#### [PROBLEM TO WORK ON]
Return each line of the listing in which the word "println" appears.

--------------------------------------------------

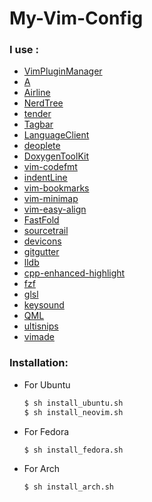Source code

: # My-Vim-Config

### I use :
- [VimPluginManager](https://github.com/junegunn/vim-plug)
- [A](https://github.com/vim-scripts/a.vim)
- [Airline](https://github.com/vim-airline/vim-airline)
- [NerdTree](https://github.com/scrooloose/nerdtree)
- [tender](https://github.com/jacoborus/tender.vim)
- [Tagbar](https://github.com/majutsushi/tagbar)
- [LanguageClient](https://github.com/autozimu/LanguageClient-neovim)
- [deoplete](https://github.com/Shougo/deoplete.nvim)
- [DoxygenToolKit](https://github.com/mrtazz/DoxygenToolkit.vim)
- [vim-codefmt](https://github.com/google/vim-codefmt)
- [indentLine](https://github.com/Yggdroot/indentLine)
- [vim-bookmarks](https://github.com/MattesGroeger/vim-bookmarks)
- [vim-minimap](https://github.com/severin-lemaignan/vim-minimap)
- [vim-easy-align](https://github.com/junegunn/vim-easy-align)
- [FastFold](https://github.com/Konfekt/FastFold)
- [sourcetrail](https://github.com/CoatiSoftware/vim-sourcetrail)
- [devicons](https://github.com/ryanoasis/vim-devicons)
- [gitgutter](https://github.com/airblade/vim-gitgutter)
- [lldb](https://github.com/critiqjo/lldb.nvim)
- [cpp-enhanced-highlight](https://github.com/octol/vim-cpp-enhanced-highlight)
- [fzf](https://github.com/junegunn/fzf.vim)
- [glsl](https://github.com/tikhomirov/vim-glsl)
- [keysound](https://github.com/skywind3000/vim-keysound)
- [QML](https://github.com/peterhoeg/vim-qml)
- [ultisnips](https://github.com/SirVer/ultisnips)
- [vimade](https://github.com/TaDaa/vimade)

### Installation:
- For Ubuntu
    ```sh
    $ sh install_ubuntu.sh
    $ sh install_neovim.sh
    ```
- For Fedora
    ```sh
    $ sh install_fedora.sh
    ```

- For Arch
    ```sh
    $ sh install_arch.sh
    ```
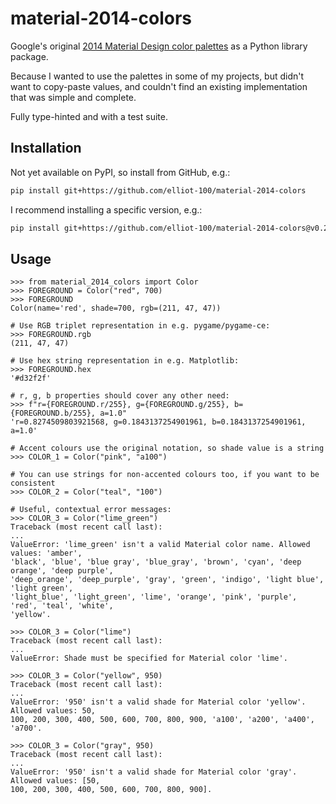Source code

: # material-2014-colors

Google's original [2014 Material Design color palettes](https://m2.material.io/design/color/the-color-system.html#tools-for-picking-colors)
as a Python library package.

Because I wanted to use the palettes in some of my projects, but didn't want to
copy-paste values, and couldn't find an existing implementation that was simple
and complete.

Fully type-hinted and with a test suite.

## Installation

Not yet available on PyPI, so install from GitHub, e.g.:

```sh
pip install git+https://github.com/elliot-100/material-2014-colors
```

I recommend installing a specific version, e.g.:

```sh
pip install git+https://github.com/elliot-100/material-2014-colors@v0.2.0
```

## Usage

```pycon
>>> from material_2014_colors import Color
>>> FOREGROUND = Color("red", 700)
>>> FOREGROUND
Color(name='red', shade=700, rgb=(211, 47, 47))

# Use RGB triplet representation in e.g. pygame/pygame-ce:
>>> FOREGROUND.rgb
(211, 47, 47)

# Use hex string representation in e.g. Matplotlib:
>>> FOREGROUND.hex
'#d32f2f'

# r, g, b properties should cover any other need:
>>> f"r={FOREGROUND.r/255}, g={FOREGROUND.g/255}, b={FOREGROUND.b/255}, a=1.0"
'r=0.8274509803921568, g=0.1843137254901961, b=0.1843137254901961, a=1.0'

# Accent colours use the original notation, so shade value is a string  
>>> COLOR_1 = Color("pink", "a100")

# You can use strings for non-accented colours too, if you want to be consistent
>>> COLOR_2 = Color("teal", "100")

# Useful, contextual error messages:
>>> COLOR_3 = Color("lime_green") 
Traceback (most recent call last):
...
ValueError: 'lime_green' isn't a valid Material color name. Allowed values: 'amber',
'black', 'blue', 'blue gray', 'blue_gray', 'brown', 'cyan', 'deep orange', 'deep purple',
'deep_orange', 'deep_purple', 'gray', 'green', 'indigo', 'light blue', 'light green',
'light_blue', 'light_green', 'lime', 'orange', 'pink', 'purple', 'red', 'teal', 'white',
'yellow'.

>>> COLOR_3 = Color("lime")
Traceback (most recent call last):
...
ValueError: Shade must be specified for Material color 'lime'.

>>> COLOR_3 = Color("yellow", 950)
Traceback (most recent call last):
...
ValueError: '950' isn't a valid shade for Material color 'yellow'. Allowed values: 50, 
100, 200, 300, 400, 500, 600, 700, 800, 900, 'a100', 'a200', 'a400', 'a700'.

>>> COLOR_3 = Color("gray", 950)
Traceback (most recent call last):
...
ValueError: '950' isn't a valid shade for Material color 'gray'. Allowed values: [50, 
100, 200, 300, 400, 500, 600, 700, 800, 900].
```
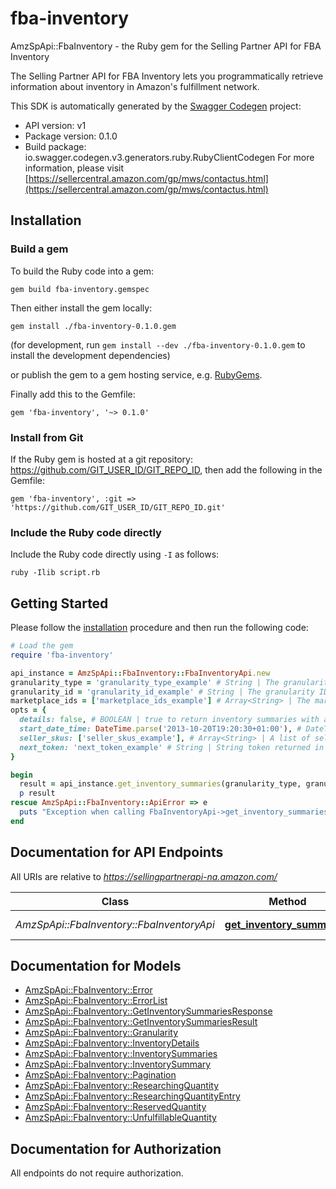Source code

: # fba-inventory

AmzSpApi::FbaInventory - the Ruby gem for the Selling Partner API for FBA Inventory

The Selling Partner API for FBA Inventory lets you programmatically retrieve information about inventory in Amazon's fulfillment network.

This SDK is automatically generated by the [Swagger Codegen](https://github.com/swagger-api/swagger-codegen) project:

- API version: v1
- Package version: 0.1.0
- Build package: io.swagger.codegen.v3.generators.ruby.RubyClientCodegen
For more information, please visit [https://sellercentral.amazon.com/gp/mws/contactus.html](https://sellercentral.amazon.com/gp/mws/contactus.html)

## Installation

### Build a gem

To build the Ruby code into a gem:

```shell
gem build fba-inventory.gemspec
```

Then either install the gem locally:

```shell
gem install ./fba-inventory-0.1.0.gem
```
(for development, run `gem install --dev ./fba-inventory-0.1.0.gem` to install the development dependencies)

or publish the gem to a gem hosting service, e.g. [RubyGems](https://rubygems.org/).

Finally add this to the Gemfile:

    gem 'fba-inventory', '~> 0.1.0'

### Install from Git

If the Ruby gem is hosted at a git repository: https://github.com/GIT_USER_ID/GIT_REPO_ID, then add the following in the Gemfile:

    gem 'fba-inventory', :git => 'https://github.com/GIT_USER_ID/GIT_REPO_ID.git'

### Include the Ruby code directly

Include the Ruby code directly using `-I` as follows:

```shell
ruby -Ilib script.rb
```

## Getting Started

Please follow the [installation](#installation) procedure and then run the following code:
```ruby
# Load the gem
require 'fba-inventory'

api_instance = AmzSpApi::FbaInventory::FbaInventoryApi.new
granularity_type = 'granularity_type_example' # String | The granularity type for the inventory aggregation level.
granularity_id = 'granularity_id_example' # String | The granularity ID for the inventory aggregation level.
marketplace_ids = ['marketplace_ids_example'] # Array<String> | The marketplace ID for the marketplace for which to return inventory summaries.
opts = { 
  details: false, # BOOLEAN | true to return inventory summaries with additional summarized inventory details and quantities. Otherwise, returns inventory summaries only (default value).
  start_date_time: DateTime.parse('2013-10-20T19:20:30+01:00'), # DateTime | A start date and time in ISO8601 format. If specified, all inventory summaries that have changed since then are returned. You must specify a date and time that is no earlier than 18 months prior to the date and time when you call the API. Note: Changes in inboundWorkingQuantity, inboundShippedQuantity and inboundReceivingQuantity are not detected.
  seller_skus: ['seller_skus_example'], # Array<String> | A list of seller SKUs for which to return inventory summaries. You may specify up to 50 SKUs.
  next_token: 'next_token_example' # String | String token returned in the response of your previous request.
}

begin
  result = api_instance.get_inventory_summaries(granularity_type, granularity_id, marketplace_ids, opts)
  p result
rescue AmzSpApi::FbaInventory::ApiError => e
  puts "Exception when calling FbaInventoryApi->get_inventory_summaries: #{e}"
end
```

## Documentation for API Endpoints

All URIs are relative to *https://sellingpartnerapi-na.amazon.com/*

Class | Method | HTTP request | Description
------------ | ------------- | ------------- | -------------
*AmzSpApi::FbaInventory::FbaInventoryApi* | [**get_inventory_summaries**](docs/FbaInventoryApi.md#get_inventory_summaries) | **GET** /fba/inventory/v1/summaries | 

## Documentation for Models

 - [AmzSpApi::FbaInventory::Error](docs/Error.md)
 - [AmzSpApi::FbaInventory::ErrorList](docs/ErrorList.md)
 - [AmzSpApi::FbaInventory::GetInventorySummariesResponse](docs/GetInventorySummariesResponse.md)
 - [AmzSpApi::FbaInventory::GetInventorySummariesResult](docs/GetInventorySummariesResult.md)
 - [AmzSpApi::FbaInventory::Granularity](docs/Granularity.md)
 - [AmzSpApi::FbaInventory::InventoryDetails](docs/InventoryDetails.md)
 - [AmzSpApi::FbaInventory::InventorySummaries](docs/InventorySummaries.md)
 - [AmzSpApi::FbaInventory::InventorySummary](docs/InventorySummary.md)
 - [AmzSpApi::FbaInventory::Pagination](docs/Pagination.md)
 - [AmzSpApi::FbaInventory::ResearchingQuantity](docs/ResearchingQuantity.md)
 - [AmzSpApi::FbaInventory::ResearchingQuantityEntry](docs/ResearchingQuantityEntry.md)
 - [AmzSpApi::FbaInventory::ReservedQuantity](docs/ReservedQuantity.md)
 - [AmzSpApi::FbaInventory::UnfulfillableQuantity](docs/UnfulfillableQuantity.md)

## Documentation for Authorization

 All endpoints do not require authorization.

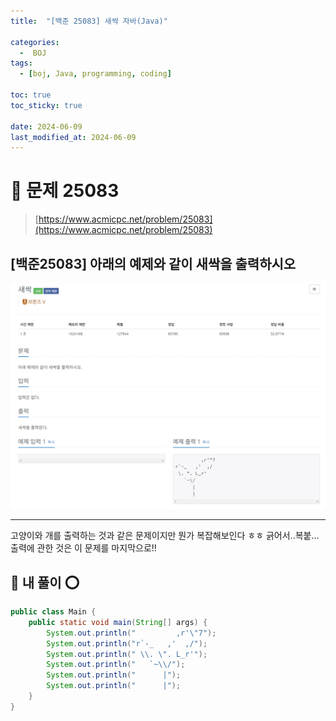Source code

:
 ```yaml
---
title:  "[백준 25083] 새싹 자바(Java)"

categories:
  -  BOJ
tags:
  - [boj, Java, programming, coding]

toc: true
toc_sticky: true

date: 2024-06-09
last_modified_at: 2024-06-09
---
```


# 🚀 문제 25083

> [https://www.acmicpc.net/problem/25083](https://www.acmicpc.net/problem/25083)


## [백준25083] 아래의 예제와 같이 새싹을 출력하시오

![백준25083](/assets/images/boj25083.png)

---

고양이와 개를 출력하는 것과 같은 문제이지만 뭔가 복잡해보인다 ㅎㅎ
긁어서..복붙... 출력에 관한 것은 이 문제를 마지막으로!!

## 🚀 내 풀이 ⭕

```java
public class Main {
    public static void main(String[] args) {
        System.out.println("         ,r'\"7");
        System.out.println("r`-_   ,'  ,/");
        System.out.println(" \\. \". L_r'");
        System.out.println("   `~\\/");
        System.out.println("      |");
        System.out.println("      |");
    }
}
```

--------------------------------------------------

#### [WRITTEN RESPONSE]
        System.out.println("         ,r'\"7");
        System.out.println("r`-_   ,'  ,/");
        System.out.println(" \\. \". L_r'");
        System.out.println("   `~\\/");
        System.out.println("      |");
        System.out.println("      |");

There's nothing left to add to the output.